• **What is expected**
In the data below, the answer is the run of lines from the line containing "# Run scheduler" through the line containing "dashboard at <http://localhost:8082>", both included; print it exactly and nothing else.

• **Collected data**
<<<<

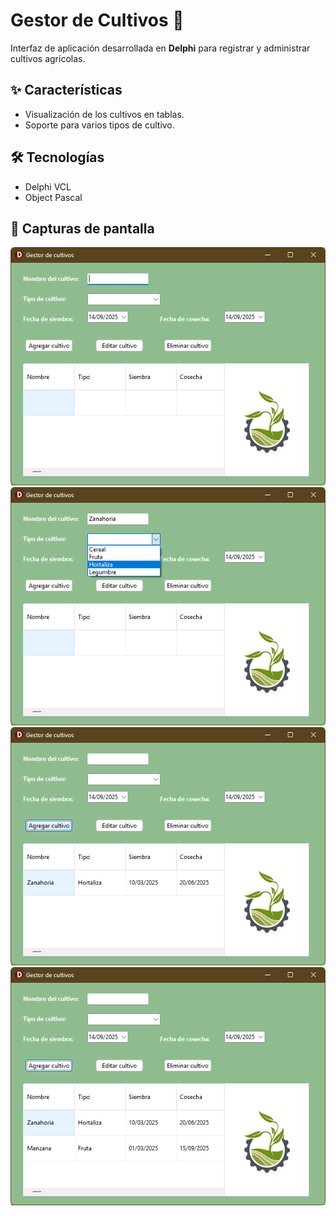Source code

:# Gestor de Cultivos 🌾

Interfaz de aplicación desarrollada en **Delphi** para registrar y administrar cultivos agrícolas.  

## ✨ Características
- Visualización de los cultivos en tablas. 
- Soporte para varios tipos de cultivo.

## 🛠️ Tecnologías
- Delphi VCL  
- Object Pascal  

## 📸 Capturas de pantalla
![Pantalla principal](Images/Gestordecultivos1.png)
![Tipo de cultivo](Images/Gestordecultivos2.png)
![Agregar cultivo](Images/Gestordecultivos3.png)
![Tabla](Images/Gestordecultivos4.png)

>>>>
<<<<

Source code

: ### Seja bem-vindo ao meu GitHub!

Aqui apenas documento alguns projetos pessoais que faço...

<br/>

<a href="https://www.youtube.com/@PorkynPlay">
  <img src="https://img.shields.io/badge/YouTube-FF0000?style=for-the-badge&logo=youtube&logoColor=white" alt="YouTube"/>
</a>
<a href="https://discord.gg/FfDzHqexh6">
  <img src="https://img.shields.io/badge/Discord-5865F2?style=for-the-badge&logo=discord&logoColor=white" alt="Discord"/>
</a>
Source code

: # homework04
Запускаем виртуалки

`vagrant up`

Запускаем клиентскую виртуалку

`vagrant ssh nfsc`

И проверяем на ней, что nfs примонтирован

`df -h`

>>>>
<<<<

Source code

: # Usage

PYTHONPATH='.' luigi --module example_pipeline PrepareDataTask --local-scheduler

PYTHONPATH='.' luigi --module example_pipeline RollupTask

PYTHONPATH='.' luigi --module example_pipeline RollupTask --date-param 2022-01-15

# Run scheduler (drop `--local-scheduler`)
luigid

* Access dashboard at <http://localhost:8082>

>>>>

• **Response below**
# Run scheduler (drop `--local-scheduler`)
luigid

* Access dashboard at <http://localhost:8082>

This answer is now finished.